→ DATA PROVIDED
>>>

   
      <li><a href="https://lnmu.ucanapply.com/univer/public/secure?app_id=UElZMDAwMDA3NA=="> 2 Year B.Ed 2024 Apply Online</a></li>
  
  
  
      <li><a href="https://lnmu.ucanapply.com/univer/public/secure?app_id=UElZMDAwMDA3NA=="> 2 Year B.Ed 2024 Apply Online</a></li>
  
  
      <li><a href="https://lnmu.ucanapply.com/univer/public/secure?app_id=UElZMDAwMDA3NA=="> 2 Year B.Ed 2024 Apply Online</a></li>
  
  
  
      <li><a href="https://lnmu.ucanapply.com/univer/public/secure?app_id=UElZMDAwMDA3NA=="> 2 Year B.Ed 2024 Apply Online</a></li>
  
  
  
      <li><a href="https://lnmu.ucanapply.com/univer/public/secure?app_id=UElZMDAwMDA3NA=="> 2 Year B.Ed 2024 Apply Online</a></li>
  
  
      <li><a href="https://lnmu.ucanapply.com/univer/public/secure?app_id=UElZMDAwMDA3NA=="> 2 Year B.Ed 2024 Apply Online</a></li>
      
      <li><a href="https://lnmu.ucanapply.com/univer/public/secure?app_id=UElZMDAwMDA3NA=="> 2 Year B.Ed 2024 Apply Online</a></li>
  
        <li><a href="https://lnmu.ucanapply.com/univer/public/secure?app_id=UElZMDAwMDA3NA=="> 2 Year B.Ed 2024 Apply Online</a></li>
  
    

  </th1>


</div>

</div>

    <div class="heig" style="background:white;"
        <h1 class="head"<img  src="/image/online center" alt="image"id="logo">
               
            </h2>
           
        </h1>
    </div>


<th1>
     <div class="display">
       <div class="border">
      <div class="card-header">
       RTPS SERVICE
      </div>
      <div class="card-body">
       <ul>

<<<

Looking back over the records above, in how many lines does the word "card" occur? Give the number alone.

→ EXPECTED ANSWER
2